Re-running a failed job in workbench using automation

We are currently using Domo Workbench to pull in data from various 3rd party property management information systems and this requires a large amount of jobs to be run. The problem comes when one job fails for one reason or another and there seems to be no way to automatically set it to rerun, causing someone to have to go in and manually restart the job.

Does anyone know of a way to set these jobs to run again if they run into an error and fail?

We are looking into how to use PowerShell and command lines to check every 30 minutes if a job has failed/ran into an error. This might be possible to do because every job that is run has a log file and within that a unique ID number for the job itself. If a job fails the word "error" is present throughout the log file so in theory you could use PowerShell to automatically parse through the most recent logs for "error" and then open workbench and restart any failed jobs. We need to look further into the capabilities of PowerShell as we are not very knowledgeable about the program but it is a potential solution that was brought up. 

If anyone knows more about this topic or would be interested in collaborating on a solution please feel free to reach out.

Tagged:

Answers

  • MarkSnodgrass
    MarkSnodgrass Portland, Oregon 🟤

    Here are a couple of ideas for you:

    • There currently isn't a retry if fails option in Workbench, so you should submit this in the Ideas Exchange section of the Dojo and maybe it will be added in a future release.
    • Consider increasing the frequency of your job schedule. Domo is smart enough to not process if no data has changed. You could move from daily to hourly, which would be a built-in way to automatically retry.
    • You can use the Group Scheduling feature and have the first job be something that can test the connectivity and if it is successful then the rest of the jobs would run. You could have the first job run every hour, for example.

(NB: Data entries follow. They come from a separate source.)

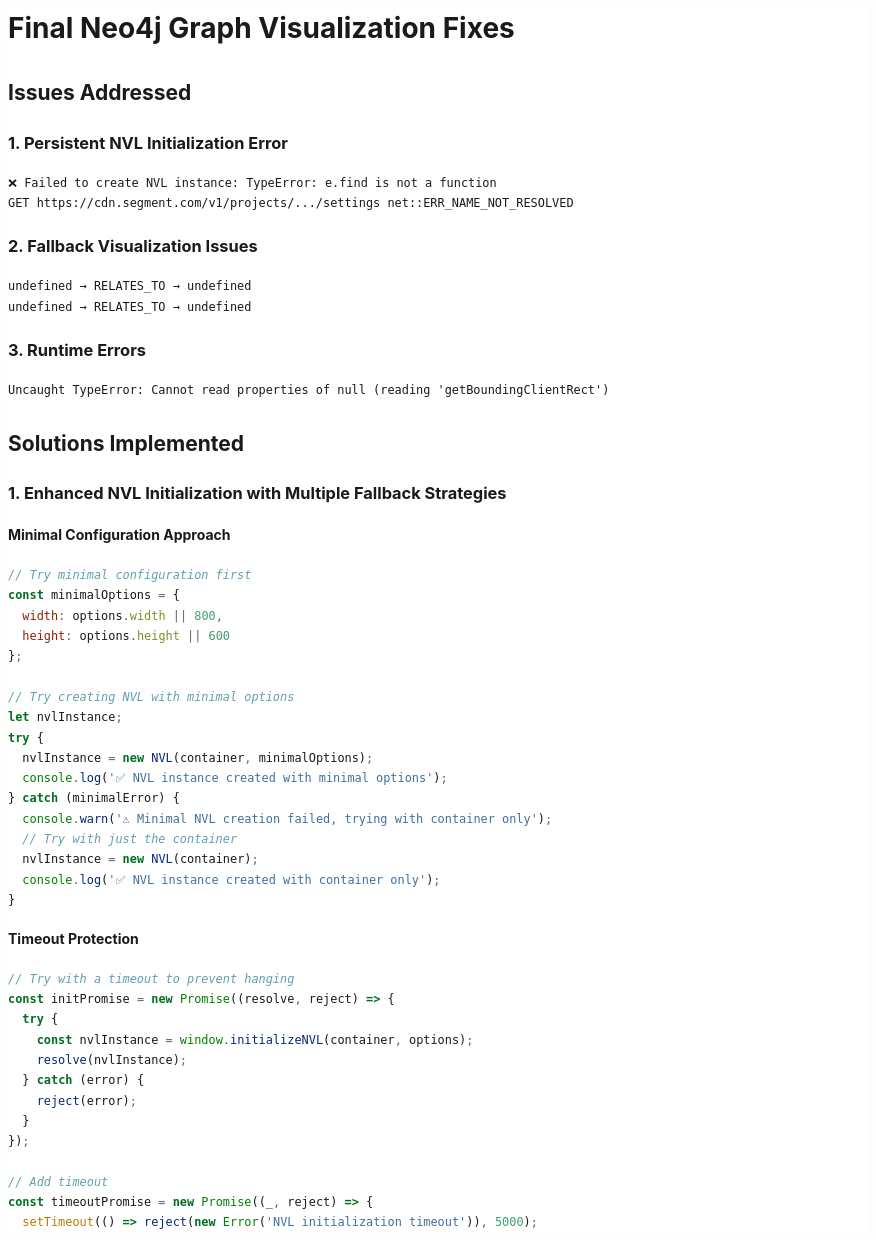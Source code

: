 # Final Neo4j Graph Visualization Fixes

## Issues Addressed

### **1. Persistent NVL Initialization Error**
```
❌ Failed to create NVL instance: TypeError: e.find is not a function
GET https://cdn.segment.com/v1/projects/.../settings net::ERR_NAME_NOT_RESOLVED
```

### **2. Fallback Visualization Issues**
```
undefined → RELATES_TO → undefined
undefined → RELATES_TO → undefined
```

### **3. Runtime Errors**
```
Uncaught TypeError: Cannot read properties of null (reading 'getBoundingClientRect')
```

## Solutions Implemented

### **1. Enhanced NVL Initialization with Multiple Fallback Strategies**

#### **Minimal Configuration Approach**
```javascript
// Try minimal configuration first
const minimalOptions = {
  width: options.width || 800,
  height: options.height || 600
};

// Try creating NVL with minimal options
let nvlInstance;
try {
  nvlInstance = new NVL(container, minimalOptions);
  console.log('✅ NVL instance created with minimal options');
} catch (minimalError) {
  console.warn('⚠️ Minimal NVL creation failed, trying with container only');
  // Try with just the container
  nvlInstance = new NVL(container);
  console.log('✅ NVL instance created with container only');
}
```

#### **Timeout Protection**
```javascript
// Try with a timeout to prevent hanging
const initPromise = new Promise((resolve, reject) => {
  try {
    const nvlInstance = window.initializeNVL(container, options);
    resolve(nvlInstance);
  } catch (error) {
    reject(error);
  }
});

// Add timeout
const timeoutPromise = new Promise((_, reject) => {
  setTimeout(() => reject(new Error('NVL initialization timeout')), 5000);
```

    Not sure if any of these will work for you, but they are easy to implement.

    Hope this helps.

  • GrantSmith
    GrantSmith Indiana 🔴

    You could leverage a scripting language and the web.exe executable to run the jobs and then determine if it succeeded or failed. To do that you’d likely need to read the JSON export (can do the export with the web.exe executable). Essentially you’d be writing another program to monitor workbench and have workbench kick off the job again if it failed. Really this is something that workbench should support and would be good product feedback for them.


    it depends on your use case if the job can be rerun every hour even it it succeeds or it it just needs to run successfully only once a day. If your use case it ok for multiple executions and won’t affect your pipeline then Mark’s solution may work where you just run it more frequently. If not then you’d likely need to write another script to export, check status, kick off again if necessary. Take your pick on programming languages. Not ideal.